Like the across-state-lines insurance rule issue, lots of major hospitals and insurers have regularly insisted that publishing prices won't help increase competition or lower prices. But Steve Sonenreich, president and CEO of Mount Sinai Medical Center, a teaching hospital in Miami Beach has long begged to differ. And in 2014, he started to make good on a public promise to pull back the veil on prices. Sonenreich even told a hospital trade publication that, "We believe that transparency would save employers and employees — and our country — money, and it would substantially reduce the expense of health insurance coverage."

And he's right.

Luckily, there should be some bipartisan support for this even though the Trump administration could do a lot to force price publication without congressional approval. That's because the Obama administration began doing this in 2014 with a database posted on the Center for Medicare & Medicaid Services website that is still being updated today. But those 2014 rules do not stretch across the country and getting price information is still way too hard for most Americans according to industry experts.
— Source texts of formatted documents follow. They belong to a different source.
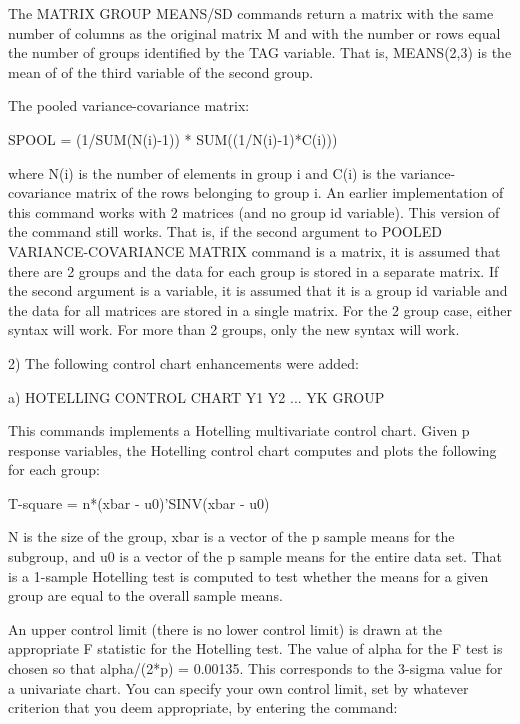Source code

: {    The MATRIX GROUP MEANS/SD commands return a matrix with the
    same number of columns as the original matrix M and with
    the number or rows equal the number of groups identified
    by the TAG variable.  That is, MEANS(2,3) is the mean of
    of the third variable of the second group.

    The pooled variance-covariance matrix:

        SPOOL = (1/SUM(N(i)-1)) * SUM((1/N(i)-1)*C(i)))

    where N(i) is the number of elements in group i and C(i)
    is the variance-covariance matrix of the rows belonging to
    group i.  An earlier implementation of this command
    works with 2 matrices (and no group id variable).  This
    version of the command still works.  That is, if the second
    argument to POOLED VARIANCE-COVARIANCE MATRIX command is
    a matrix, it is assumed that there are 2 groups and the
    data for each group is stored in a separate matrix.  If the
    second argument is a variable, it is assumed that it is a
    group id variable and the data for all matrices are stored
    in a single matrix.  For the 2 group case, either syntax
    will work.  For more than 2 groups, only the new syntax
    will work.

 2) The following control chart enhancements were added:

    a) HOTELLING CONTROL CHART Y1 Y2 ... YK GROUP

       This commands implements a Hotelling multivariate
       control chart.   Given p response variables, the Hotelling
       control chart computes and plots the following for each group:

         T-square = n*(xbar - u0)'SINV(xbar - u0)

       N is the size of the group, xbar is a vector of the p
       sample means for the subgroup, and u0 is a vector of the
       p sample means for the entire data set.  That is a 1-sample
       Hotelling test is computed to test whether the means for
       a given group are equal to the overall sample means.

       An upper control limit (there is no lower control limit)
       is drawn at the appropriate F statistic for the Hotelling
       test.  The value of alpha for the F test is chosen so
       that alpha/(2*p) = 0.00135.  This corresponds to the
       3-sigma value for a univariate chart.  You can specify
       your own control limit, set by whatever criterion that
       you deem appropriate,  by entering the command:

}
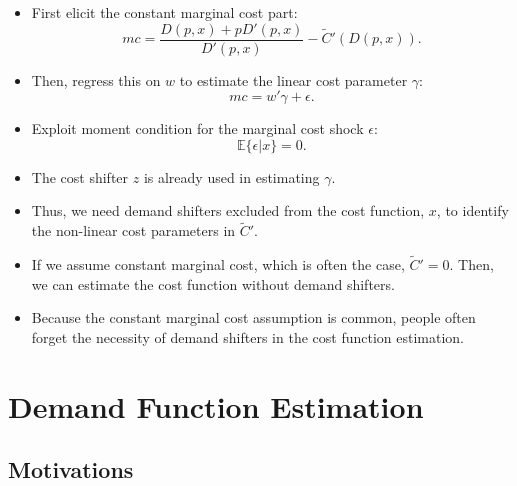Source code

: \documentclass[
]{book}
\providecommand{\tightlist}{%
  \setlength{\itemsep}{0pt}\setlength{\parskip}{0pt}}
\begin{document}
\begin{itemize}
\tightlist
\item
  First elicit the constant marginal cost part:
  \begin{equation}
    mc = \frac{D(p, x) + pD'(p, x)}{D'(p, x)} - \tilde{C}'(D(p, x)).
  \end{equation}
\item
  Then, regress this on \(w\) to estimate the linear cost parameter \(\gamma\):
  \begin{equation}
    mc = w'\gamma + \epsilon.
  \end{equation}
\item
  Exploit moment condition for the marginal cost shock \(\epsilon\):
  \begin{equation}
    \mathbb{E}\{\epsilon | x\} = 0.
  \end{equation}
\item
  The cost shifter \(z\) is already used in estimating \(\gamma\).
\item
  Thus, we need demand shifters excluded from the cost function, \(x\), to identify the non-linear cost parameters in \(\tilde{C}'\).
\item
  If we assume constant marginal cost, which is often the case, \(\tilde{C}' = 0\). Then, we can estimate the cost function without demand shifters.
\item
  Because the constant marginal cost assumption is common, people often forget the necessity of demand shifters in the cost function estimation.
\end{itemize}

\hypertarget{demand}{%
\chapter{Demand Function Estimation}\label{demand}}

\hypertarget{motivations-1}{%
\section{Motivations}\label{motivations-1}}
\end{document}
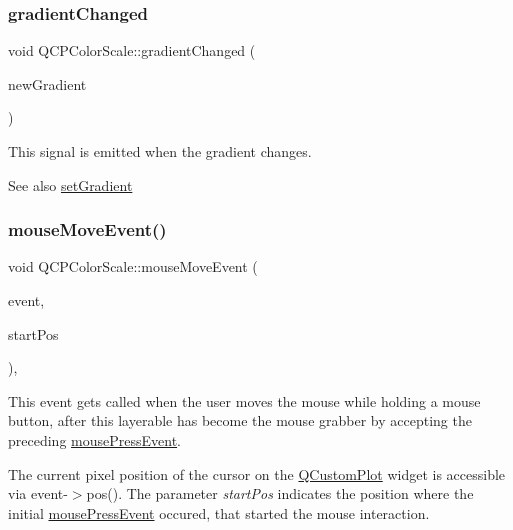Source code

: \subsubsection{\texorpdfstring{gradient\+Changed}{gradientChanged}}
{\footnotesize\ttfamily void Q\+C\+P\+Color\+Scale\+::gradient\+Changed (\begin{DoxyParamCaption}\item[{const \hyperlink{class_q_c_p_color_gradient}{Q\+C\+P\+Color\+Gradient} \&}]{new\+Gradient }\end{DoxyParamCaption})\hspace{0.3cm}{\ttfamily [signal]}}

This signal is emitted when the gradient changes.

\begin{DoxySeeAlso}{See also}
\hyperlink{class_q_c_p_color_scale_a1f29583bb6f1e7f473b62fb712be3940}{set\+Gradient} 
\end{DoxySeeAlso}
\mbox{\label{class_q_c_p_color_scale_a3b2bd79725aefaf2630fc76e90939442}} 
\subsubsection{\texorpdfstring{mouse\+Move\+Event()}{mouseMoveEvent()}}
{\footnotesize\ttfamily void Q\+C\+P\+Color\+Scale\+::mouse\+Move\+Event (\begin{DoxyParamCaption}\item[{Q\+Mouse\+Event $\ast$}]{event,  }\item[{const Q\+PointF \&}]{start\+Pos }\end{DoxyParamCaption})\hspace{0.3cm}{\ttfamily [protected]}, {\ttfamily [virtual]}}

This event gets called when the user moves the mouse while holding a mouse button, after this layerable has become the mouse grabber by accepting the preceding \hyperlink{class_q_c_p_color_scale_a91f633b97ffcd57fdf8cd814974c20e6}{mouse\+Press\+Event}.

The current pixel position of the cursor on the \hyperlink{class_q_custom_plot}{Q\+Custom\+Plot} widget is accessible via {\ttfamily event-\/$>$pos()}. The parameter {\itshape start\+Pos} indicates the position where the initial \hyperlink{class_q_c_p_color_scale_a91f633b97ffcd57fdf8cd814974c20e6}{mouse\+Press\+Event} occured, that started the mouse interaction.

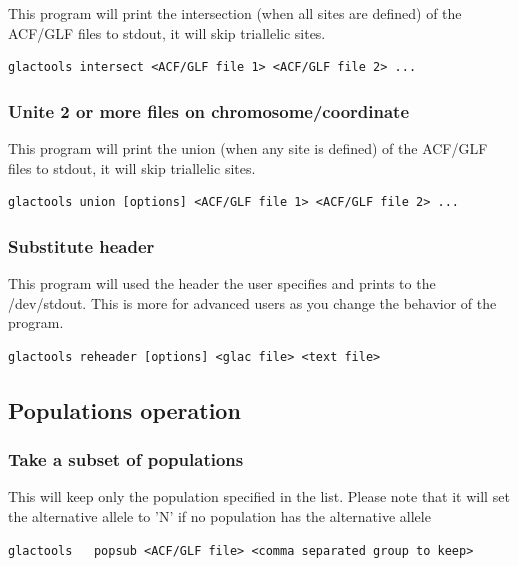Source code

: \documentclass[a4paper]{article}
\begin{document}
\noindent This program will print the intersection (when all sites are defined) of the ACF/GLF files to stdout, it will skip triallelic sites.

\begin{lstlisting}
glactools intersect <ACF/GLF file 1> <ACF/GLF file 2> ...
\end{lstlisting}

\subsubsection{Unite 2 or more files on chromosome/coordinate}

\noindent This program will print the union (when any site is defined) of the ACF/GLF files to stdout, it will skip triallelic sites.

\begin{lstlisting}
glactools union [options] <ACF/GLF file 1> <ACF/GLF file 2> ...
\end{lstlisting}


\subsubsection{Substitute header}
\noindent This program will used the header the user specifies and prints to the /dev/stdout. This is more for advanced users as you change the behavior of the program.

\begin{lstlisting}
glactools reheader [options] <glac file> <text file>
\end{lstlisting}



\subsection{Populations operation}

\subsubsection{Take a subset of populations}

\noindent This will keep only the population specified in the list. Please note that it will set the alternative allele to 'N' if no population has the alternative allele

\begin{lstlisting}
glactools   popsub <ACF/GLF file> <comma separated group to keep>
\end{lstlisting}
\end{document}
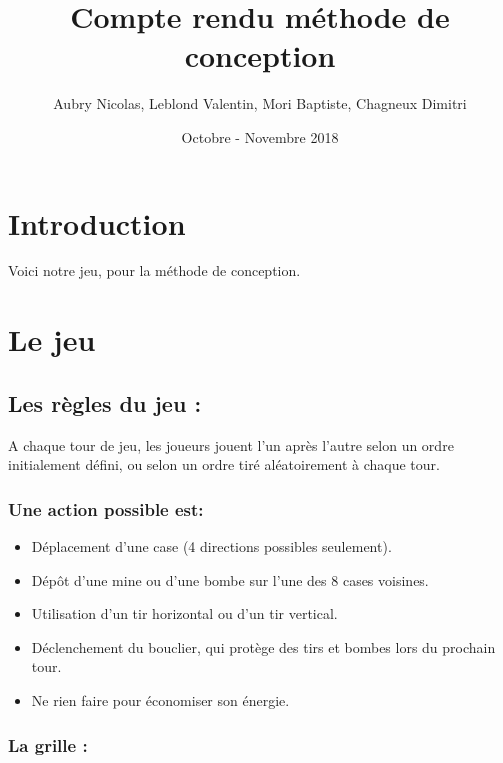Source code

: \documentclass{article}
\title{Compte rendu méthode de conception}
\author{Aubry Nicolas, Leblond Valentin, Mori Baptiste, Chagneux Dimitri}
\date{Octobre - Novembre 2018}
\begin{document}
\maketitle

\section{Introduction}
Voici notre jeu, pour la méthode de conception.

\section{Le jeu }

\subsection{Les règles du jeu : }

A chaque tour de jeu, les joueurs jouent l'un après l'autre selon un ordre initialement défini, ou selon
un ordre tiré aléatoirement à chaque tour.

\vspace{1\baselineskip}

\subsubsection{Une action possible est:}

\vspace{1\baselineskip}

\begin{itemize}
    \item  Déplacement d'une case (4 directions possibles seulement).
    \item  Dépôt d'une mine ou d'une bombe sur l'une des 8 cases voisines.
    \item  Utilisation d'un tir horizontal ou d'un tir vertical.
    \item  Déclenchement du bouclier, qui protège des tirs et bombes lors du prochain tour.
    \item  Ne rien faire pour économiser son énergie.
\end{itemize}
	
\vspace{1\baselineskip}

\subsubsection{La grille :}
\end{document}
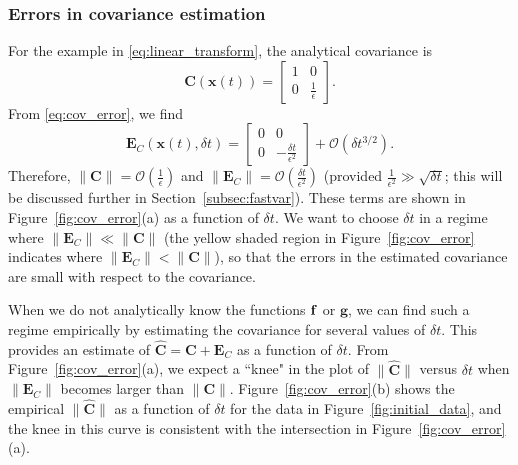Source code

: \subsubsection{Errors in covariance estimation}

For the example in \eqref{eq:linear_transform}, the analytical covariance is
 \begin{equation} \label{eq:cov_linear_example}
\mathbf{C}(\mathbf{x}(t)) =
\begin{bmatrix}
1 & 0 \\
0 & \frac{1}{\epsilon}
\end{bmatrix}.
\end{equation}
%
From \eqref{eq:cov_error}, we find
%
\begin{equation}
\mathbf{E}_C(\mathbf{x}(t), \delta t) =
\begin{bmatrix}
0 & 0 \\
0 & -\frac{\delta t}{\epsilon^2}
\end{bmatrix}
+ \mathcal{O} (\delta t^{3/2}) .
\end{equation}
%
Therefore, $\| \mathbf{C} \| = \mathcal{O} \left( \frac{1}{\epsilon} \right)$ and $\|\mathbf{E}_C \| = \mathcal{O}\left(\frac{\delta t}{\epsilon^2} \right)$ (provided $\frac{1}{\epsilon^2} \gg \sqrt{\delta t}$; this will be discussed further in Section~\ref{subsec:fastvar}).
%
These terms are shown in Figure~\ref{fig:cov_error}(a) as a function of $\delta t$.
%
We want to choose $\delta t$ in a regime where $\| \mathbf{E}_C \| \ll \| \mathbf{C} \|$ (the yellow shaded region in Figure~\ref{fig:cov_error} indicates where $\| \mathbf{E}_C \| < \| \mathbf{C} \|$), so that the errors in the estimated covariance are small with respect to the covariance.

When we do not analytically know the functions $\mathbf{f}$ or $\mathbf{g}$, we can find such a regime empirically by
estimating the covariance for several values of $\delta t$.
%
This provides an estimate of $\hat{\mathbf{C}} = \mathbf{C} + \mathbf{E}_C$ as a function of $\delta t$.
%
From Figure~\ref{fig:cov_error}(a), we expect a ``knee" in the plot of $\| \hat{\mathbf{C}} \|$ versus $\delta t$ when $\| \mathbf{E}_C \|$ becomes larger than $\| \mathbf{C}\|$.
%
Figure~\ref{fig:cov_error}(b) shows the empirical $\| \hat{\mathbf{C}} \|$ as a function of $\delta t$ for the data in Figure~\ref{fig:initial_data}, and the knee in this curve is consistent with the intersection in Figure~\ref{fig:cov_error}(a).

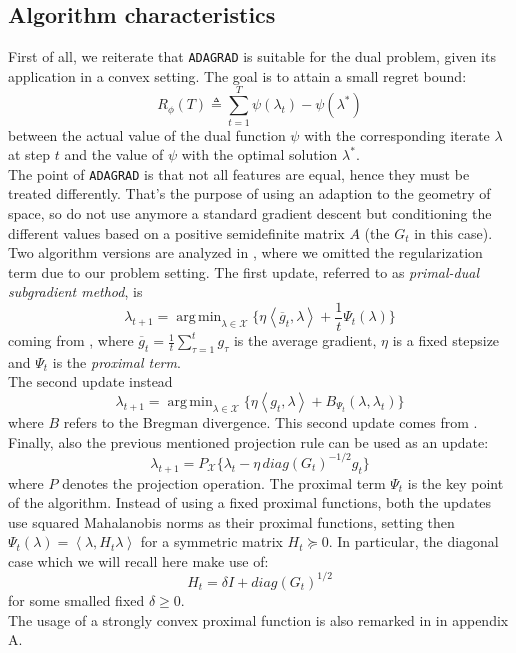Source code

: \documentclass[notitlepage]{article}
\DeclareMathOperator*{\argmin}{arg\,min}
\begin{document}
\subsection{Algorithm characteristics}
First of all, we reiterate that \texttt{ADAGRAD} is suitable for the dual problem, given its application in a convex setting. The goal is to attain a small regret bound:
\begin{equation}
  R_\phi (T) \triangleq \sum_{t=1}^T \psi(\lambda_t) - \psi(\lambda^*)
\end{equation}
between the actual value of the dual function $\psi$ with the corresponding iterate $\lambda$ at step $t$ and the value of $\psi$ with the optimal solution $\lambda^*$.\\
The point of \texttt{ADAGRAD} is that not all features are equal, hence they must be treated differently. That's the purpose of using an adaption to the geometry of space, so do not use anymore a standard gradient descent but conditioning 
the different values based on a positive semidefinite matrix $A$ (the $G_t$ in this case).\\
Two algorithm versions are analyzed in \cite{JMLR:v12:duchi11a}, where we omitted the regularization term due to our problem setting. The first update, referred to as \textit{primal-dual subgradient method}, is 
\begin{equation}
  \lambda_{t+1} = \argmin_{\lambda \in \mathcal{X}} \{ \eta \left\langle \overline{g}_t,\lambda \right\rangle + \frac{1}{t} \Psi_t(\lambda) \}
  \label{eqn:primal-dual-update}
\end{equation}
coming from \cite{NIPS2009_7cce53cf}, where $\overline{g}_t = \frac{1}{t} \sum_{\tau=1}^t g_\tau$ is the average gradient, $\eta$ is a fixed stepsize and $\Psi_t$ is the \textit{proximal term}.\\
The second update instead
\begin{equation}
  \lambda_{t+1} = \argmin_{\lambda \in \mathcal{X}} \{ \eta \left\langle g_t,\lambda \right\rangle + B_{\Psi_t} (\lambda,\lambda_t) \}
  \label{eqn:composite-mirror-update}
\end{equation}
where $B$ refers to the Bregman divergence. This second update comes from \cite{inproceedings}.\\
Finally, also the previous mentioned projection rule can be used as an update:
\begin{equation}
  \lambda_{t+1} = P_{\mathcal{X}} \{ \lambda_t - \eta\, diag(G_t)^{-1/2} g_t \}
  \label{eqn:standard-rule}
\end{equation}
where $P$ denotes the projection operation. The proximal term $\Psi_t$ is the key point of the algorithm. Instead of using a fixed proximal functions, both the updates use squared Mahalanobis norms as their proximal functions, setting then $\Psi_t(\lambda) = \left\langle \lambda,H_t \lambda \right\rangle$ 
for a symmetric matrix $H_t \succeq 0$. In particular, the diagonal case which we will recall here make use of:
\[ H_t = \delta I + diag(G_t)^{1/2} \]
for some smalled fixed $\delta \ge 0$.\\
The usage of a strongly convex proximal function is also remarked in \cite{Frangioni2017} in appendix A.
\end{document}
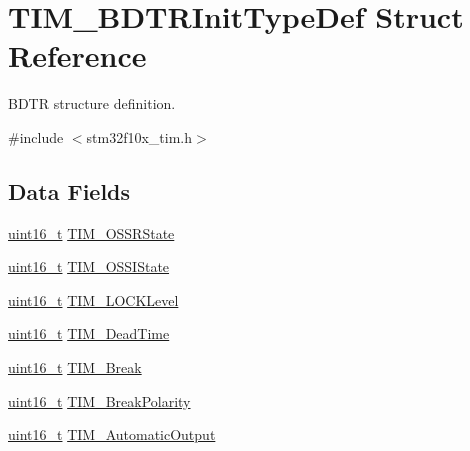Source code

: \hypertarget{struct_t_i_m___b_d_t_r_init_type_def}{\section{T\-I\-M\-\_\-\-B\-D\-T\-R\-Init\-Type\-Def Struct Reference}
\label{struct_t_i_m___b_d_t_r_init_type_def}
}


B\-D\-T\-R structure definition.  




{\ttfamily \#include $<$stm32f10x\-\_\-tim.\-h$>$}

\subsection*{Data Fields}
\begin{DoxyCompactItemize}
\item 
\hyperlink{stdint_8h_a273cf69d639a59973b6019625df33e30}{uint16\-\_\-t} \hyperlink{struct_t_i_m___b_d_t_r_init_type_def_a8f34ad7bc4764bd3ff372cadde468072}{T\-I\-M\-\_\-\-O\-S\-S\-R\-State}
\item 
\hyperlink{stdint_8h_a273cf69d639a59973b6019625df33e30}{uint16\-\_\-t} \hyperlink{struct_t_i_m___b_d_t_r_init_type_def_ad8891e3739a7db8a45343d4e2f9d2824}{T\-I\-M\-\_\-\-O\-S\-S\-I\-State}
\item 
\hyperlink{stdint_8h_a273cf69d639a59973b6019625df33e30}{uint16\-\_\-t} \hyperlink{struct_t_i_m___b_d_t_r_init_type_def_aa5296a7b194d25b16899f6a98da01f03}{T\-I\-M\-\_\-\-L\-O\-C\-K\-Level}
\item 
\hyperlink{stdint_8h_a273cf69d639a59973b6019625df33e30}{uint16\-\_\-t} \hyperlink{struct_t_i_m___b_d_t_r_init_type_def_a01ccbaffccdb3068b8a60c912579b1a2}{T\-I\-M\-\_\-\-Dead\-Time}
\item 
\hyperlink{stdint_8h_a273cf69d639a59973b6019625df33e30}{uint16\-\_\-t} \hyperlink{struct_t_i_m___b_d_t_r_init_type_def_a9fcf20632d0377727476a98f7183be56}{T\-I\-M\-\_\-\-Break}
\item 
\hyperlink{stdint_8h_a273cf69d639a59973b6019625df33e30}{uint16\-\_\-t} \hyperlink{struct_t_i_m___b_d_t_r_init_type_def_a5731e4e786b66f35cfe4798d6157619e}{T\-I\-M\-\_\-\-Break\-Polarity}
\item 
\hyperlink{stdint_8h_a273cf69d639a59973b6019625df33e30}{uint16\-\_\-t} \hyperlink{struct_t_i_m___b_d_t_r_init_type_def_a6c056e29af67fd8a32919104ea48eea2}{T\-I\-M\-\_\-\-Automatic\-Output}
\end{DoxyCompactItemize}


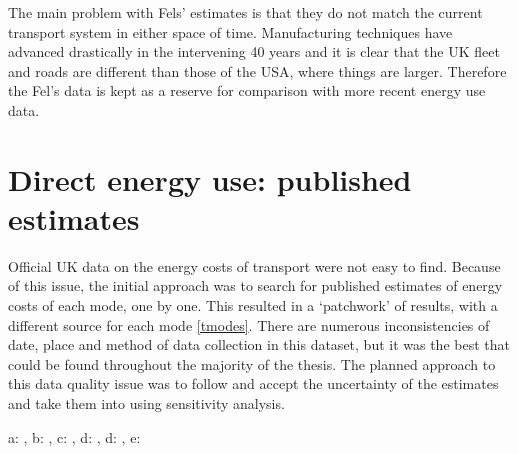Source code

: The main problem with Fels' estimates is that they do not match the current
transport system in either space of time. Manufacturing techniques have
advanced drastically in the intervening 40 years and it is clear that the UK
fleet and roads are different than those of the USA, where things are larger.
Therefore the Fel's data is kept as a reserve for comparison with more recent
energy use data.

\section{Direct energy use: published estimates} \label{sdirecte}
Official UK data on the energy costs of transport were not easy to find.
Because of this issue, the initial approach was to search for published
estimates of energy costs of each mode, one by one. This resulted in a
`patchwork' of results, with a different source for each mode \cref{tmodes}.
There are numerous inconsistencies of date, place and method of data collection
in this dataset, but it was the best that could be found throughout the
majority of the thesis. The planned approach to this data quality issue was to
follow \citet{Lovelace2011-assessing} and accept the uncertainty of the estimates and
take them into using sensitivity analysis. %

\begin{table}[t]
\caption{Direct energy use of selected modes}
\label{tmodes}
\begin{footnotesize}

\vspace{1cm}
 a: \citep{Coley2002}, b: \citep{Hansard2005}, c:
\citep{MacKay2009}, d: \citep{DfT2011-commuting}, d:
\citep{LondonUnderground2007}, e: \citep{ORNL2011}
\end{footnotesize} %
\end{table}


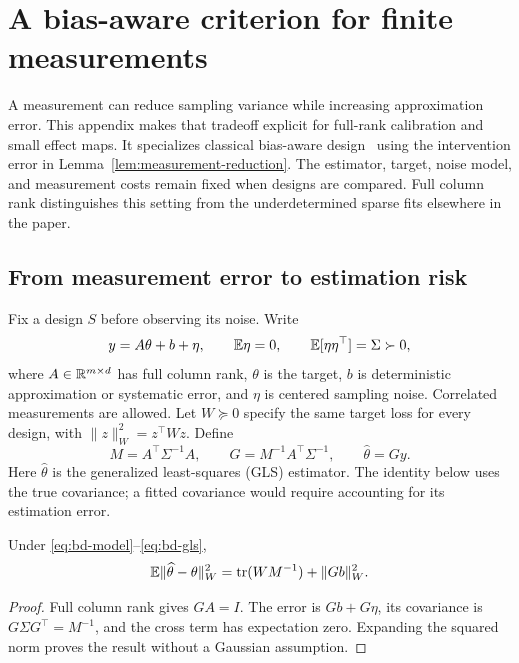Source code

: \FloatBarrier
\section{A bias-aware criterion for finite measurements}\label{app:bias-aware-design}

A measurement can reduce sampling variance while increasing approximation error.
This appendix makes that tradeoff explicit for full-rank calibration and small
effect maps. It specializes classical bias-aware design~\cite{box1959design}
using the intervention error in Lemma~\ref{lem:measurement-reduction}. The
estimator, target, noise model, and measurement costs remain fixed when designs
are compared. Full column rank distinguishes this setting from the
underdetermined sparse fits elsewhere in the paper.

\subsection{From measurement error to estimation risk}

Fix a design $S$ before observing its noise. Write
\begin{equation}\label{eq:bd-model}
 y=A\theta+b+\eta,\qquad \E\eta=0,\qquad
 \E[\eta\eta^\top]=\Sigma\succ0,
\end{equation}
where $A\in\R^{m\times d}$ has full column rank, $\theta$ is the target,
$b$ is deterministic approximation or systematic error, and $\eta$ is centered
sampling noise. Correlated measurements are allowed. Let $W\succeq0$ specify
the same target loss for every design, with $\|z\|_W^2=z^\top Wz$. Define
\begin{equation}\label{eq:bd-gls}
 M=A^\top\Sigma^{-1}A,\qquad
 G=M^{-1}A^\top\Sigma^{-1},\qquad \widehat\theta=Gy.
\end{equation}
Here $\widehat\theta$ is the generalized least-squares (GLS) estimator.
The identity below uses the true covariance; a fitted covariance would require
accounting for its estimation error.

\begin{proposition}\label{prop:bd-risk}
Under \eqref{eq:bd-model}--\eqref{eq:bd-gls},
\begin{equation}\label{eq:bd-risk}
 \E\|\widehat\theta-\theta\|_W^2
 =\operatorname{tr}(WM^{-1})+\|Gb\|_W^2.
\end{equation}
\end{proposition}
\begin{proof}
Full column rank gives $GA=I$. The error is $Gb+G\eta$, its covariance is
$G\Sigma G^\top=M^{-1}$, and the cross term has expectation zero. Expanding
the squared norm proves the result without a Gaussian assumption.
\end{proof}

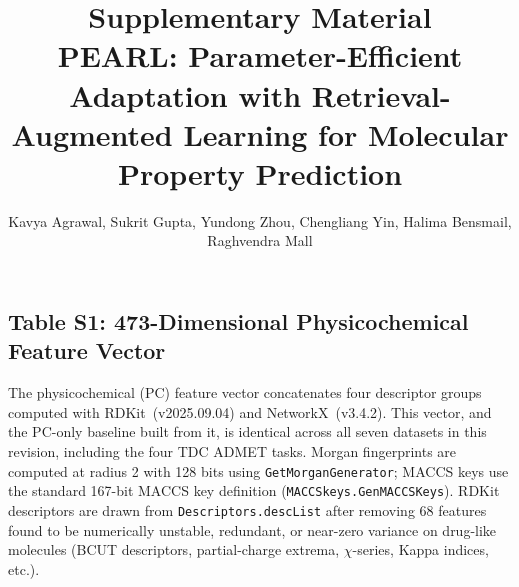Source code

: \documentclass[9pt,a4paper]{article}
\title{\textbf{Supplementary Material}\\[4pt]
{\large PEARL: Parameter-Efficient Adaptation with
Retrieval-Augmented Learning for Molecular Property Prediction}}
\author{Kavya Agrawal, Sukrit Gupta, Yundong Zhou, Chengliang Yin, Halima Bensmail, Raghvendra Mall}
\date{}
\begin{document}
\maketitle
\tableofcontents
\newpage



\subsection*{Table S1: 473-Dimensional Physicochemical Feature Vector}

The physicochemical (PC) feature vector concatenates four descriptor groups computed
with RDKit~(v2025.09.04) and NetworkX~(v3.4.2). This vector, and the PC-only baseline built from it,
is identical across all seven datasets in this revision, including the four TDC
ADMET tasks.
Morgan fingerprints are computed at radius 2 with 128 bits using
\texttt{GetMorganGenerator}; MACCS keys use the standard 167-bit MACCS key
definition (\texttt{MACCSkeys.GenMACCSKeys}).
RDKit descriptors are drawn from \texttt{Descriptors.descList} after removing
68 features found to be numerically unstable, redundant, or near-zero variance
on drug-like molecules (BCUT descriptors, partial-charge extrema, $\chi$-series,
Kappa indices, etc.).
\end{document}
This is one of those cases where President Trump can and should be more than willing to finish something President Obama started.

Once again, this all boils down to making sure American consumers get health-care cost relief. The focus on insurance alone has failed not only for the Republicans lately, but also for the Democrats still defending an Obamacare law that isn't doing enough to keep costs down. Even the partisan-hindered government in Washington D.C. could achieve the three above goals with relative ease compared to this year's failed Obamacare repeal and replacement efforts. It's time to begin.